Jonás es el quinto de los profetas menores y el libro es realmente muy corto y distinto de todos los relatos de profetas. Este Jonás es un profeta que Dios llama para predicar la conversión  a los enemigos del pueblo de Israel. Todo el relato es una ironía. Lo manda a Nínive en la confluencia de los ríos Tigres y el Eufrates, ciudad comercial importante de Babilonia, ubicada cerca de la que hoy es Mosul, en Irak. Jonás enseguida se puso en camino para huir a Tarsis, que quedaba bien lejos, posiblemente cerca del  hoy puerto de Cádiz, en España. Durante la travesía se forma una tormenta y los marineros paganos les rezan a sus distintos dioses, y Jonás se acuesta a dormir. Cuando lo despiertan y le piden que le rece a su Dios, al fin  admite que él está huyendo de Dios y la tormenta es por su  culpa. Y si lo lanzan al mar se aplacaría la tormenta.
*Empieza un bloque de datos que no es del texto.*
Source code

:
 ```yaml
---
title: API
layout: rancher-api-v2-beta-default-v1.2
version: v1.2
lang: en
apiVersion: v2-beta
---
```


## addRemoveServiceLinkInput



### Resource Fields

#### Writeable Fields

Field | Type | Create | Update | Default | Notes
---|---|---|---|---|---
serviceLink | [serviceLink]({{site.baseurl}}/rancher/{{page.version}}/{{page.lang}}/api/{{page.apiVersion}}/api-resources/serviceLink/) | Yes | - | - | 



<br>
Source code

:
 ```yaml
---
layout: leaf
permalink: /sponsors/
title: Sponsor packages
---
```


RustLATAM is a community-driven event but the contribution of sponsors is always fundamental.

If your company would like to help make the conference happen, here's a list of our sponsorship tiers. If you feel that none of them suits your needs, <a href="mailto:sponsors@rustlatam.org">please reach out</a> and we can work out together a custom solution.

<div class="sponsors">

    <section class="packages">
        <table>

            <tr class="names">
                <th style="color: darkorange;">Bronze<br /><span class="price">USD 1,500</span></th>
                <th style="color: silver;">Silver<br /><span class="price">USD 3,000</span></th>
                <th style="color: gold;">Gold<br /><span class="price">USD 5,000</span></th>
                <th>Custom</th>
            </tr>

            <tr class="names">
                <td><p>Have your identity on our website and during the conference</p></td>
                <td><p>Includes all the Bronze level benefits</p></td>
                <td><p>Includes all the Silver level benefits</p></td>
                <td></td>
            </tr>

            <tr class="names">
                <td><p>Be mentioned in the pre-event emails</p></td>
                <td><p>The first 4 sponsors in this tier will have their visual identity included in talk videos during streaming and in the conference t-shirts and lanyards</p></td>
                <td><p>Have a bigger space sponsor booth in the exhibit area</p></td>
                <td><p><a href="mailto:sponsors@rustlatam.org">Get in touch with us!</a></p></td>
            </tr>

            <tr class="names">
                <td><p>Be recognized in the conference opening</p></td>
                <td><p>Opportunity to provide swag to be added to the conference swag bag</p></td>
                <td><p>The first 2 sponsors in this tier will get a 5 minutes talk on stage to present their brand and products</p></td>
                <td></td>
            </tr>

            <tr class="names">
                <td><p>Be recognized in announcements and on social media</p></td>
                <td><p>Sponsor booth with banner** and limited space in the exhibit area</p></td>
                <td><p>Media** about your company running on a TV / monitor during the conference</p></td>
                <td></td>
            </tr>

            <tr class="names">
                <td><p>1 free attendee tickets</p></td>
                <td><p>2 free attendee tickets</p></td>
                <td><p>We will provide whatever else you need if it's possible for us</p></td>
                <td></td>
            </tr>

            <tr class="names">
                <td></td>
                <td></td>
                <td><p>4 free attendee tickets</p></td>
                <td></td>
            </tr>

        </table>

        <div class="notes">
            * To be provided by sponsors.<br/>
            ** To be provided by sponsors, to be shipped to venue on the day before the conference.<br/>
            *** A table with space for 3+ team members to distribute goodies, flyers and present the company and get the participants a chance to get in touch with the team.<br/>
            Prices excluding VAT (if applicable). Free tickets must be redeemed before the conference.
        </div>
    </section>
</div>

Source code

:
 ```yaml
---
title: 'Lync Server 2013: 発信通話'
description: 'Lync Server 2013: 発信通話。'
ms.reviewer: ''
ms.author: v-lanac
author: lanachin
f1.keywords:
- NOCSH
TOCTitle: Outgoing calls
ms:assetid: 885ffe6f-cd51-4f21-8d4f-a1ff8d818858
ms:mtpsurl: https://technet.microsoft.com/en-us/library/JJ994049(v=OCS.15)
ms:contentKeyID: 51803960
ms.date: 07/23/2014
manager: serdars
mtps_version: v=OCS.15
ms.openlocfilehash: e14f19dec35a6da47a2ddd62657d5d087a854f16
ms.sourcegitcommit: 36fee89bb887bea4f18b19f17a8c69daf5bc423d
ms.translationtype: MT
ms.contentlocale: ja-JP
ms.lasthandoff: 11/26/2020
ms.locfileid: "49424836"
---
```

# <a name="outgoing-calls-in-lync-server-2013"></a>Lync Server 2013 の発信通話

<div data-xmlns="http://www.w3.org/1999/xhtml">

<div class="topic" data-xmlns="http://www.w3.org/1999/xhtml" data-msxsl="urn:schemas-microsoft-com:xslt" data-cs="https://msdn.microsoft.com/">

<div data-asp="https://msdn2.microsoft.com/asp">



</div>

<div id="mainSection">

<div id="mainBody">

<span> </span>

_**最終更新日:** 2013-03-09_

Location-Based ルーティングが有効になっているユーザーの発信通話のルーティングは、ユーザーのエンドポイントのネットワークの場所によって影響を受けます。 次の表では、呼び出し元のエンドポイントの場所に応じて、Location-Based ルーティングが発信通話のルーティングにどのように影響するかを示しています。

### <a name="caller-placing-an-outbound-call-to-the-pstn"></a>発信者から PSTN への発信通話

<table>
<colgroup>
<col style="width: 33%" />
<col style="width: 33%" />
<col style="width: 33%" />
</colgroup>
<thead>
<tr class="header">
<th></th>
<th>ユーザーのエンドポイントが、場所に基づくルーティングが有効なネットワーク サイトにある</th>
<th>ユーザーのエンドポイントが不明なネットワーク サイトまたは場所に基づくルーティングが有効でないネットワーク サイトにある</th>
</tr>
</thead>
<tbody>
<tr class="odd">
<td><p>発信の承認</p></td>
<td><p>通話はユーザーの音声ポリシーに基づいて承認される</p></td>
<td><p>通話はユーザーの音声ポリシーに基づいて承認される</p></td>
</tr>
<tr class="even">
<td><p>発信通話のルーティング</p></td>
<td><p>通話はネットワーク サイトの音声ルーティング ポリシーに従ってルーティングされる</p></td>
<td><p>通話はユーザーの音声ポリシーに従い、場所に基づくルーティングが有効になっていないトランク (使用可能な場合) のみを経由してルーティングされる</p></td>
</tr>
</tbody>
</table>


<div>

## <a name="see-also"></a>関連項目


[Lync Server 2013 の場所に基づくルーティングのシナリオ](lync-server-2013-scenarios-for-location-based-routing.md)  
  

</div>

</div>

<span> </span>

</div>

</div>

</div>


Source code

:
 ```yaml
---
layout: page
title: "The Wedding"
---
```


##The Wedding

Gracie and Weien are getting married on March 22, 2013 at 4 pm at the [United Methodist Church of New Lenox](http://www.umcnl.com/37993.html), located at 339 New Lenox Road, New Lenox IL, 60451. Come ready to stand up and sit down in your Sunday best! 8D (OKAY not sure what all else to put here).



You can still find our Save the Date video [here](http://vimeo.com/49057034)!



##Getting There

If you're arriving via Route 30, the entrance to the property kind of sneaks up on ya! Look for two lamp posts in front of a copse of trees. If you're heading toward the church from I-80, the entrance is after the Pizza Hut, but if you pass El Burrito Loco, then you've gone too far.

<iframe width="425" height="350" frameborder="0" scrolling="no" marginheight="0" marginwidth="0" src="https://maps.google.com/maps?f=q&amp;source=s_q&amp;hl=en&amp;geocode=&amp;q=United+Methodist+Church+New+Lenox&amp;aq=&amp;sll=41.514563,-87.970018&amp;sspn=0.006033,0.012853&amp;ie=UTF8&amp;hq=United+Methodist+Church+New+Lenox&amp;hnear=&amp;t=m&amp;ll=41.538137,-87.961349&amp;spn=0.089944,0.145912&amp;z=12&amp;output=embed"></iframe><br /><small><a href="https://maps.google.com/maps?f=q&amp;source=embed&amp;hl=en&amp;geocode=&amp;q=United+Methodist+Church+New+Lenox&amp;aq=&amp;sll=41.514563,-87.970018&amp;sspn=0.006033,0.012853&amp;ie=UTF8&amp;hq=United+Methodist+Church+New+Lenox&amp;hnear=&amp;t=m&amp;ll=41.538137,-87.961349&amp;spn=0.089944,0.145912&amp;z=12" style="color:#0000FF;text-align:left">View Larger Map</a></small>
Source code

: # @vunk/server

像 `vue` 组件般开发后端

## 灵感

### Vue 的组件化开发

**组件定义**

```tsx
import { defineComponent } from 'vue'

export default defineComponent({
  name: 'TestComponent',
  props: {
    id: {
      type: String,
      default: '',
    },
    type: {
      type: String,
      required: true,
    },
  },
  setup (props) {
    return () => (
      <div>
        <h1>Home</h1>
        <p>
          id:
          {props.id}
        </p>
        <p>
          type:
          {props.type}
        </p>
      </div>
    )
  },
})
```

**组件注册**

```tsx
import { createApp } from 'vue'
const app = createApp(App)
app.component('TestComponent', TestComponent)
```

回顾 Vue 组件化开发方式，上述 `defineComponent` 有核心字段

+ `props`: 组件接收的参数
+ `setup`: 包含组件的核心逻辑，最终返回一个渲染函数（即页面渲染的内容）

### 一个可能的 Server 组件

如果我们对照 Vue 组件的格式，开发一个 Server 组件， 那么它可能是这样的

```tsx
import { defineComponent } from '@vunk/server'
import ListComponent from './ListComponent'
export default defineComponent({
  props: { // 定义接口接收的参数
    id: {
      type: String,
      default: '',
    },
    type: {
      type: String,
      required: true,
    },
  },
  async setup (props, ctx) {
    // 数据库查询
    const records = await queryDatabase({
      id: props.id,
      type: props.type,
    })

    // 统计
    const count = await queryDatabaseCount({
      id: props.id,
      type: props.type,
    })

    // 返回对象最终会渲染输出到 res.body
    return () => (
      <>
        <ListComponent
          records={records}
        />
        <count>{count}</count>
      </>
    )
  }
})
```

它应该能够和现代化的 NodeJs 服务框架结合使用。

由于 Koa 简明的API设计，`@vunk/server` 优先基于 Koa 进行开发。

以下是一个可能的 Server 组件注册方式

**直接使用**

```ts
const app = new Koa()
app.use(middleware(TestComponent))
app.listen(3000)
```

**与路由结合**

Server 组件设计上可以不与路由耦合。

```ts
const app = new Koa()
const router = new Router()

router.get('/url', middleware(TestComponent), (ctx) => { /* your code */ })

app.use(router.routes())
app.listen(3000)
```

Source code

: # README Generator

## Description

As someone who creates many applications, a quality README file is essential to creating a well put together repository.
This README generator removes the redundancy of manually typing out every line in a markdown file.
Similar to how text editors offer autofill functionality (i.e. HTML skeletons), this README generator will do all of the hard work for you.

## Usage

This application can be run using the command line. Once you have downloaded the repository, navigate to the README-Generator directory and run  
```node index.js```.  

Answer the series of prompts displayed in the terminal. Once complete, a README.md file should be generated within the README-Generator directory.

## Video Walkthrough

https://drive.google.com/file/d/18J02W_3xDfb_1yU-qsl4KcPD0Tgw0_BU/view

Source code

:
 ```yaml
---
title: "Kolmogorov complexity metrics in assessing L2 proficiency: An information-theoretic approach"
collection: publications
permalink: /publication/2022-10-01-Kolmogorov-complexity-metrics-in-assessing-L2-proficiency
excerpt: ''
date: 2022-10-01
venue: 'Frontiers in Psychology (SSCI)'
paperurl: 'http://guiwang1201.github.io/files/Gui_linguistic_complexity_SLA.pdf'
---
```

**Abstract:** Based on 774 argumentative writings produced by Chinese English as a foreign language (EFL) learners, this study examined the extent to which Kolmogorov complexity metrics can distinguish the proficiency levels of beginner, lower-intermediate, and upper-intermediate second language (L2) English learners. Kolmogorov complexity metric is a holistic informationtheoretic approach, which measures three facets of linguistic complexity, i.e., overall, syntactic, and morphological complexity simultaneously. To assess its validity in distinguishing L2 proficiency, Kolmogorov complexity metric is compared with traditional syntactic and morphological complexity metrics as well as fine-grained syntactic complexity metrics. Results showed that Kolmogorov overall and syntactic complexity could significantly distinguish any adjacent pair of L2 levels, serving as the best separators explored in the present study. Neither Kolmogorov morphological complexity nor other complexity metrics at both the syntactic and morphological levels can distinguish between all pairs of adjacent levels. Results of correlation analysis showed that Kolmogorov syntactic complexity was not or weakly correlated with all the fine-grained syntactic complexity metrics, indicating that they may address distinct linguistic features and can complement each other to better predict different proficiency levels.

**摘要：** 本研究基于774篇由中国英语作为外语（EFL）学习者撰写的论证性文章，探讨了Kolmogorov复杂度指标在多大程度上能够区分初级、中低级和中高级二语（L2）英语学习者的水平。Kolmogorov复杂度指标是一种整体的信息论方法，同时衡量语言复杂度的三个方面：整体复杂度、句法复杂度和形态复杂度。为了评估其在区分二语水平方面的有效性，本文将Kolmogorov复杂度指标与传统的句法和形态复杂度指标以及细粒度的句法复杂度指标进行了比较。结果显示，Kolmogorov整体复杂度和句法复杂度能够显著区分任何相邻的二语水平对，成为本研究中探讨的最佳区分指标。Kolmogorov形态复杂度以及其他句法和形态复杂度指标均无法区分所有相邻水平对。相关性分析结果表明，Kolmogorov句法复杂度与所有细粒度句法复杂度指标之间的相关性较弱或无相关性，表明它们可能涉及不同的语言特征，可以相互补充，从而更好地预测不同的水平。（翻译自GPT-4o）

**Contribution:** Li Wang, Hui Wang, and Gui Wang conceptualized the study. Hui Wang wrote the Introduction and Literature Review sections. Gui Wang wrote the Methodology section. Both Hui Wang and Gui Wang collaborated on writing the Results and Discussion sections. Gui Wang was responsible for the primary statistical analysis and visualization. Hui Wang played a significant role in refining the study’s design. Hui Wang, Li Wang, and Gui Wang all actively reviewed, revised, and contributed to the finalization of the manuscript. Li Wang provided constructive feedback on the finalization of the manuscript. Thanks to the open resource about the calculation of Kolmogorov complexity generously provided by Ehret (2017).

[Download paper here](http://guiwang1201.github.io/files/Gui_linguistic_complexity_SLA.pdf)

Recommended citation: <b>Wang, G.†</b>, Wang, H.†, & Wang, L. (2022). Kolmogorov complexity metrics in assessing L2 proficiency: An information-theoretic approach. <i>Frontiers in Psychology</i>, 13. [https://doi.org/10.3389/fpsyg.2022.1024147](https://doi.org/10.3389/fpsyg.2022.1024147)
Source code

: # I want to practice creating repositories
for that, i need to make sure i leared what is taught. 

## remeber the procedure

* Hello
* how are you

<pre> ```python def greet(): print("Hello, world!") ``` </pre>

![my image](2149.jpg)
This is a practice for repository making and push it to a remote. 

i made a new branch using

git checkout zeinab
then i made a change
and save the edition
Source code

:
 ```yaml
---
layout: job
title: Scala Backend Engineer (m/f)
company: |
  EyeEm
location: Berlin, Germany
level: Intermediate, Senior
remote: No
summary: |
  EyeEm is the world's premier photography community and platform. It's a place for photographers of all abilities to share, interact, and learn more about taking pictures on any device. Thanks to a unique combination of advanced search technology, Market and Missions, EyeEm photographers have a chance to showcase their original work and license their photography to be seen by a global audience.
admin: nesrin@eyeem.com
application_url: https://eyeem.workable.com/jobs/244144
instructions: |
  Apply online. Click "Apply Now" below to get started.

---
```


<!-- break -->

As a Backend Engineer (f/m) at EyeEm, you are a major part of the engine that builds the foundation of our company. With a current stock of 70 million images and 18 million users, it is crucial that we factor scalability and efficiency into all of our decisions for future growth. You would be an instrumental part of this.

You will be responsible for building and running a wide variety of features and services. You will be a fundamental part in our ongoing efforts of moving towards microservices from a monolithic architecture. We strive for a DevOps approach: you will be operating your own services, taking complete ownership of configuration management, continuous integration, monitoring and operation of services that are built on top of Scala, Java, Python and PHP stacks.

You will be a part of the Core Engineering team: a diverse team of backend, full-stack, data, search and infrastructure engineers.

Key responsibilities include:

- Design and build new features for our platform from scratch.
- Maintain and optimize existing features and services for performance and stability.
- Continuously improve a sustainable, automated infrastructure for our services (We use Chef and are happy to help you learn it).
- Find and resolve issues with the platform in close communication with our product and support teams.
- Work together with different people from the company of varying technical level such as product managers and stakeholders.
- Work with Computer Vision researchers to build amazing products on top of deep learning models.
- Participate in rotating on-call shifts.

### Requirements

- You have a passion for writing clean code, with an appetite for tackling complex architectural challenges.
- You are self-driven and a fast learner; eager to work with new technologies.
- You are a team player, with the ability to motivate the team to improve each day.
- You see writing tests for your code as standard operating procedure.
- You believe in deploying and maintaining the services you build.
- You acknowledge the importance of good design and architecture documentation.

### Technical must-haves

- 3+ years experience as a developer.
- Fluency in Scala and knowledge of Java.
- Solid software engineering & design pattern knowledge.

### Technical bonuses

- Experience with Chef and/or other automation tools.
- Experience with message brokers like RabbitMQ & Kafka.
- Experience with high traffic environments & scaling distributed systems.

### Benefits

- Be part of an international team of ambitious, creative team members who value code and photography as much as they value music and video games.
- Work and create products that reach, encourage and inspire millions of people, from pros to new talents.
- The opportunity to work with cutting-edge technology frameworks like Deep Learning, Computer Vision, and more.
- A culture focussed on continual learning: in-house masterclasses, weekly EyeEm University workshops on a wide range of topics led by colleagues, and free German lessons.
Irónicamente, los compañeros paganos tratan de salvar la nave remando hacia tierra para no tener que tirarlo, pero, cuando se convencen de que no hay otra alternativa, le piden a Dios perdón por lanzarlo al mar; la tormenta se calma y los marineros paganos se convierten al Dios verdadero. Jonás llega al fondo del océano y se siente perdido, pero el Señor envía un gran pez que se lo trague. Otra ironía del relato: un temido monstruo marino es la salvación de Jonás. En el vientre del pez se arrepiente y Dios le da otra oportunidad. El pez lo deja en la costa y Jonás se va a Nínive. Predica que en cuarenta días va a ser destruida. El pueblo empieza a hacer penitencia, llega a oídos del rey, que también hace penitencia y ordena a todos hacer ayuno. Al ver esto, Dios cambia de opinión y decide no castigar a Nínive. Jonás, en vez de sentirse contento de que su prédica diera frutos, se siente disgustado y le dice a Dios que por eso había huido a Tarsis. Porque sabía que era un Dios clemente y misericordioso, paciente y lleno de bondad, siempre dispuesto a perdonar,  y termina diciéndole que no puede vivir si Él perdona a los enemigos. Yahvé  le pregunta: “¿Tienes razón para ponerte así?” Jonás se va fuera de la ciudad y se hace una choza para esperar lo que sucederá. Dios hace crecer un árbol de ricino para que le dé sombra, y al día siguiente manda un gusano a destruir el árbol. Jonás se enfada de nuevo y Yahvé le dice: “Te afliges por un árbol que no te ha costado nadah que no has hecho crecer ¿Cómo yo no voy a tener lástima de Ninive, con 120,000 personas y muchos animales?”

Este relato está lleno de ironía, y la razón por la que lo comparto contigo es porque, en mi vida en la diáspora, he vivido muchas situaciones parecidas. He actuado como casi todos los personajes. Quizás tú también. El Señor nos indica un camino y nos echamos a correr hacia otro lugar.  Cuando creamos una situación caótica, y mientras otros tratan de resolverla, nos hacemos los bobos o dormidos, a ver qué pasa. Recuerdo cuando, pasando por una crisis, me ha ayudado gente que quizás no consideraba importante, y hasta con valores distintos. Aunque las circunstancias los obliguen a tirarnos por la borda, como hicieron los marineros del relato, para salvarse de mis errores. Cuántas veces Dios me ha mandado un pez grande que, en vez de devorarme, me ha protegido y salvado. Cuántas veces, como Jonás, hemos predicado sin tener fe, o lo que es peor aun, esperando no tener resultado,s para ver el castigo de Dios, y después asombrados de los resultados nos ponemos “bravos” con Dios porque no  “castiga a los malos”. Pero, aun así, Jonás es un relato que nos puede ayudar mucho a darnos cuenta de que los planes de Dios son distintos a los nuestros y Dios se ocupa de todos los seres humanos, no de un grupito de buenos.